When do we tell children they are HIV positive?
SOURCE: United Nations Office for the Coordination of Humanitarian Affairs - Integrated Regional Information Networks - PlusNews
A Ugandan draft policy recommending that HIV-positive children be informed of their status by the age of 10 has drawn mixed reactions from health workers.
The previous policy required parental consent to tell children under the age of 12, but the new policy allows health workers - with the support of parents and guardians - to disclose HIV status after the child has been prepared and an assessment of their ability to understand and deal with the condition has been made.
Dr Benson Tumwesigye, national HIV testing and counselling coordinator in the Ministry of Health, said the new policy was intended to improve children's adherence to their life-prolonging antiretroviral (ARV) medicines, which would be easier if they knew why they had to take the drugs.
"In my experience a child disclosed to at an early age copes better than those who get to know their status when they are teenagers. They easily adapt to the new lifestyle as adolescents growing up, and adhere better [to ARVs]," said Cissy Ssuuna, counsellor coordinator at the paediatric HIV clinic of the Baylor College of Medicine in the capital, Kampala.
"With some children - as early as at four years - they know something is wrong with them and ask so many questions about why they are taking drugs and their siblings are not taking them; they ask their parents when they can stop taking drugs."
Ssuuna stressed the need to involve parents and guardians as much as possible, and to ensure children were properly prepared to deal with the news of their HIV status.
A Ugandan study in 2006 [http://www.ncbi.nlm.nih.gov/pubmed/16791525] indicated a need for service providers to support caregivers in disclosing their children's HIV status to them, so as to ensure adherence to treatment.
Hard to tell
Another study [http://heapol.oxfordjournals.org/cgi/content/full/23/1/36], in 2008, said stigma linked to HIV was one of the main reasons disclosure to children was so sensitive. Parents also feared disclosing their children's status to them because it meant disclosing their own.
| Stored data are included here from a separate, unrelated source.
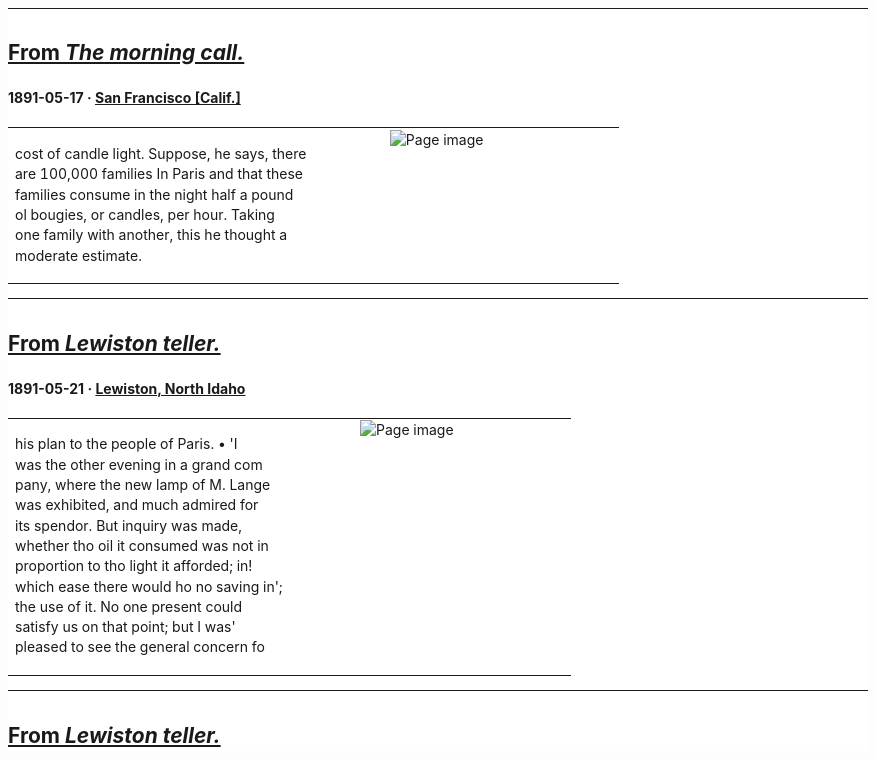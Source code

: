 
---

## [From _The morning call._](https://chroniclingamerica.loc.gov/lccn/sn94052989/1891-05-17/ed-1/seq-15)

#### 1891-05-17 &middot; [San Francisco [Calif.]](http://dbpedia.org/resource/San_Francisco)

<table style="width: 100%;"><tr><td style="width: 50%">

  
cost of candle light. Suppose, he says, there  
are 100,000 families In Paris and that these  
families consume in the night half a pound  
ol bougies, or candles, per hour. Taking  
one family with another, this he thought a  
moderate estimate.
</td><td style="width: 50%; max-height: 75%; margin: auto; display: block;">
<img alt="Page image" src="https://chroniclingamerica.loc.gov/iiif/2/curiv_hemet_ver01%2Fdata%2Fsn94052989%2F00175040092%2F1891051701%2F0163.jp2/pct:86.921372,39.154006,11.500848,2.223737/!600,600/0/default.jpg"/>
</td>
</tr></table>

---

## [From _Lewiston teller._](https://chroniclingamerica.loc.gov/lccn/sn82007023/1891-05-21/ed-1/seq-7)

#### 1891-05-21 &middot; [Lewiston, North Idaho](http://dbpedia.org/resource/Lewiston%2C_Idaho)

<table style="width: 100%;"><tr><td style="width: 50%">

  
his plan to the people of Paris. • &#x27;I  
was the other evening in a grand com­  
pany, where the new lamp of M. Lange  
was exhibited, and much admired for  
its spendor. But inquiry was made,  
whether tho oil it consumed was not in  
proportion to tho light it afforded; in!  
which ease there would ho no saving in&#x27;;  
the use of it. No one present could  
satisfy us on that point; but I was&#x27;  
pleased to see the general concern fo
</td><td style="width: 50%; max-height: 75%; margin: auto; display: block;">
<img alt="Page image" src="https://chroniclingamerica.loc.gov/iiif/2/idhi_hurston_ver02%2Fdata%2Fsn82007023%2F00295867838%2F1891052101%2F1165.jp2/pct:47.274276,41.067319,14.650767,6.055811/!600,600/0/default.jpg"/>
</td>
</tr></table>

---

## [From _Lewiston teller._](https://chroniclingamerica.loc.gov/lccn/sn82007023/1891-05-21/ed-1/seq-7)
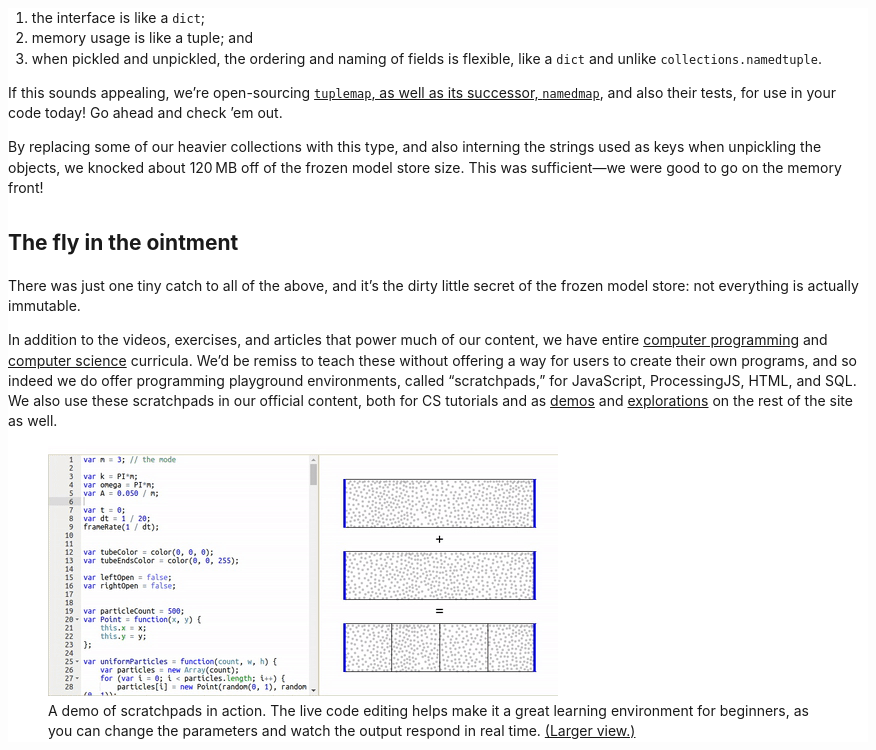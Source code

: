  1. the interface is like a `dict`;
 2. memory usage is like a tuple; and
 3. when pickled and unpickled, the ordering and naming of fields is
    flexible, like a `dict` and unlike `collections.namedtuple`.

If this sounds appealing, we&rsquo;re open-sourcing [`tuplemap`, as well
as its successor, `namedmap`][tuplemap-namedmap], and also their tests,
for use in your code today! Go ahead and check &rsquo;em out.

[tuplemap-namedmap]: https://gist.github.com/chrisklaiber/46b24723d93182e3f81068572566b18a

By replacing some of our heavier collections with this type, and also
interning the strings used as keys when unpickling the objects, we
knocked about 120&thinsp;MB off of the frozen model store size. This was
sufficient&mdash;we were good to go on the memory front!


## The fly in the ointment

There was just one tiny catch to all of the above, and it&rsquo;s the
dirty little secret of the frozen model store: not everything is
actually immutable.

In addition to the videos, exercises, and articles that power much of
our content, we have entire [computer programming][programming] and
[computer science][cs] curricula. We&rsquo;d be remiss to teach these
without offering a way for users to create their own programs, and so
indeed we do offer programming playground environments, called
&ldquo;scratchpads,&rdquo; for JavaScript, ProcessingJS, HTML, and SQL.
We also use these scratchpads in our official content, both for CS
tutorials and as [demos][demo] and [explorations][exploration] on the
rest of the site as well.

[cs]: https://www.khanacademy.org/computing/computer-science
[programming]: https://www.khanacademy.org/computing/computer-programming
[demo]: https://www.khanacademy.org/partner-content/pixar/effects/particle/p/fireworks-simulator
[exploration]: https://www.khanacademy.org/partner-content/pixar/crowds/crowds2/p/building-snake-bots

<figure>
    <a href="https://gfycat.com/AggressiveAlertCrow">
        <img src="/images/chameleon/scratchpad-demo.gif" />
    </a>
    <figcaption>
        A demo of scratchpads in action. The live code editing helps
        make it a great learning environment for beginners, as you can
        change the parameters and watch the output respond in real time.
        <a
            href="https://gfycat.com/AggressiveAlertCrow"
        >(Larger view.)</a>
    </figcaption>
</figure>


[zero-rating]: https://www.khanacademy.org/r/zero-rating-learn-more
[post-chelsea]: /posts/translation-server.htm
[post-kevinb]: /posts/translation_assistant.htm
[crowdin]: https://crowdin.com/
[tom]: http://www.tomyedwab.com/home/
[cms-design]: http://www.arguingwithalgorithms.com/posts/14-01-03-content-store
[cms-implementation]: http://www.arguingwithalgorithms.com/posts/14-01-03-content-implementation
[asizeof]: https://pythonhosted.org/Pympler/library/asizeof.html
[perseus]: https://github.com/khan/perseus#readme
[party_dino]: https://www.khanacademy.org/careers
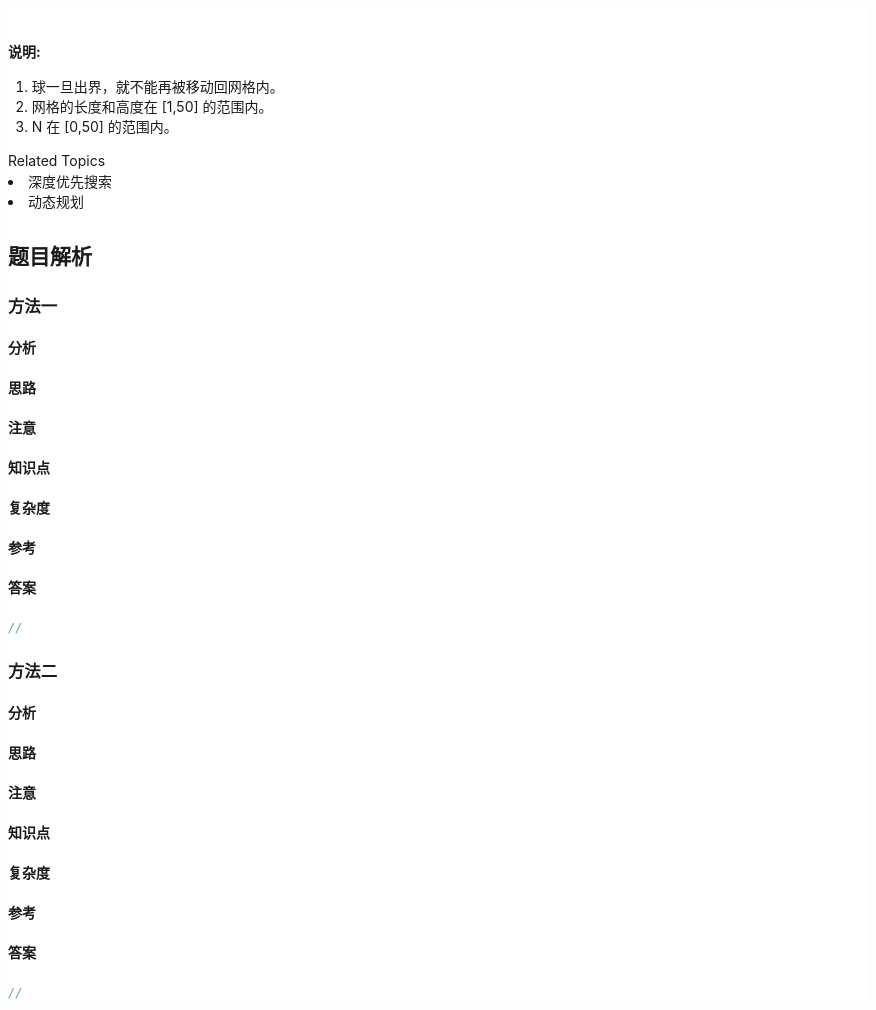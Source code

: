 <p>&nbsp;</p>

<p><strong>说明:</strong></p>

<ol>
	<li>球一旦出界，就不能再被移动回网格内。</li>
	<li>网格的长度和高度在 [1,50] 的范围内。</li>
	<li>N 在 [0,50] 的范围内。</li>
</ol><div><div>Related Topics</div><div><li>深度优先搜索</li><li>动态规划</li></div></div>


## 题目解析


### 方法一

#### 分析

#### 思路

#### 注意

#### 知识点

#### 复杂度

#### 参考

#### 答案

```cpp
//
```


### 方法二

#### 分析

#### 思路

#### 注意

#### 知识点

#### 复杂度

#### 参考

#### 答案

```cpp
//
```



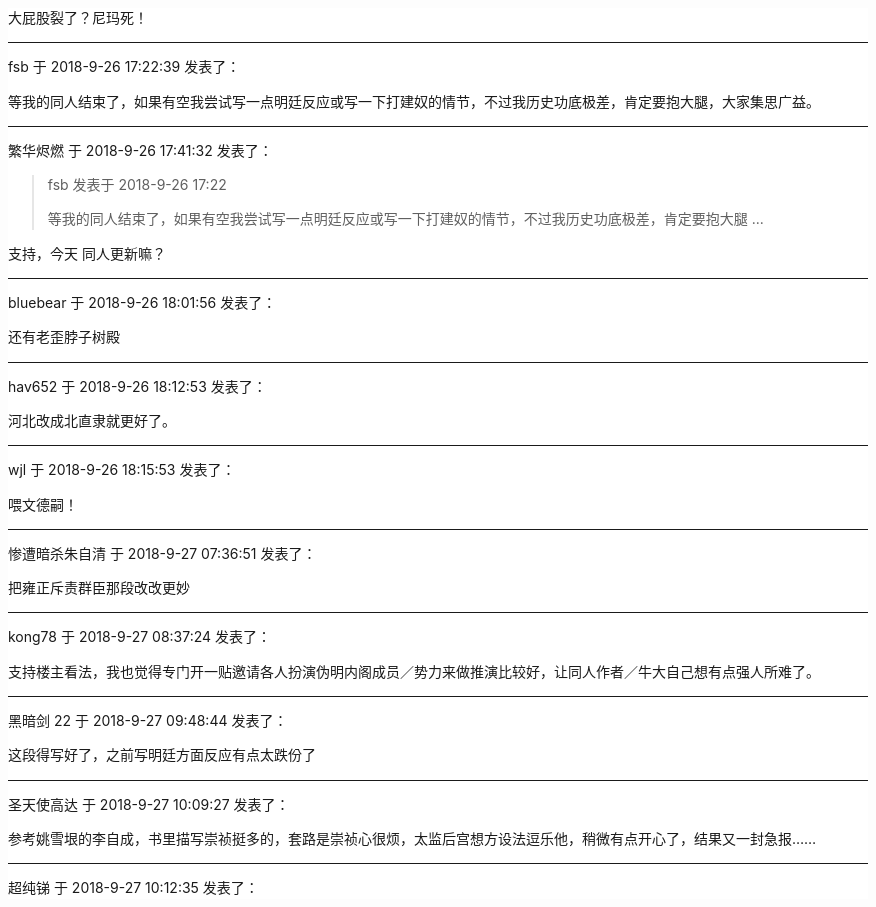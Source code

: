 大屁股裂了？尼玛死！

---

fsb 于 2018-9-26 17:22:39 发表了：

等我的同人结束了，如果有空我尝试写一点明廷反应或写一下打建奴的情节，不过我历史功底极差，肯定要抱大腿，大家集思广益。

---

繁华烬燃 于 2018-9-26 17:41:32 发表了：

> fsb 发表于 2018-9-26 17:22
>
> 等我的同人结束了，如果有空我尝试写一点明廷反应或写一下打建奴的情节，不过我历史功底极差，肯定要抱大腿 ...

支持，今天 同人更新嘛？

---

bluebear 于 2018-9-26 18:01:56 发表了：

还有老歪脖子树殿

---

hav652 于 2018-9-26 18:12:53 发表了：

河北改成北直隶就更好了。

---

wjl 于 2018-9-26 18:15:53 发表了：

喂文德嗣！

---

惨遭暗杀朱自清 于 2018-9-27 07:36:51 发表了：

把雍正斥责群臣那段改改更妙

---

kong78 于 2018-9-27 08:37:24 发表了：

支持楼主看法，我也觉得专门开一贴邀请各人扮演伪明内阁成员／势力来做推演比较好，让同人作者／牛大自己想有点强人所难了。

---

黑暗剑 22 于 2018-9-27 09:48:44 发表了：

这段得写好了，之前写明廷方面反应有点太跌份了

---

圣天使高达 于 2018-9-27 10:09:27 发表了：

参考姚雪垠的李自成，书里描写崇祯挺多的，套路是崇祯心很烦，太监后宫想方设法逗乐他，稍微有点开心了，结果又一封急报……

---

超纯锑 于 2018-9-27 10:12:35 发表了：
A lack of clear guidelines was another problem. "Counselling policy directors confirmed the absence of policy and training guidelines on the subject of parent-child disclosure," the study said. "Counsellors reported improvising, and giving inconsistent advice on this common concern of clients."
Many service providers were hesitant about adopting the new policy. "It is not a good thing because of stigma; some of these children do not understand, and they may boldly announce, 'I am HIV positive', in public places. They are not like adults who can evaluate what to say and when," said Norah Namono, public relations officer for Mildmay Uganda, an HIV treatment centre in the capital.
"Why should they say that children need to know their status when there are adults [who do not], like men who do not tell their wives?" one mother at the Mildmay centre asked. "There is no policy on partner notification; why should we sacrifice the children first?"
Ssuuna noted that disclosure, even to older children, could come as a shock. "The older ones cry because they come in confident that they have never had sex, not knowing that they acquired it [HIV] at birth," she said.
"The younger ones are partially disclosed to, telling them that they have to take their drugs religiously lest they fall sick because they have a chronic disease."
All the service providers IRIN/PlusNews spoke to said they would require more information and guidance before they could adopt the new policy.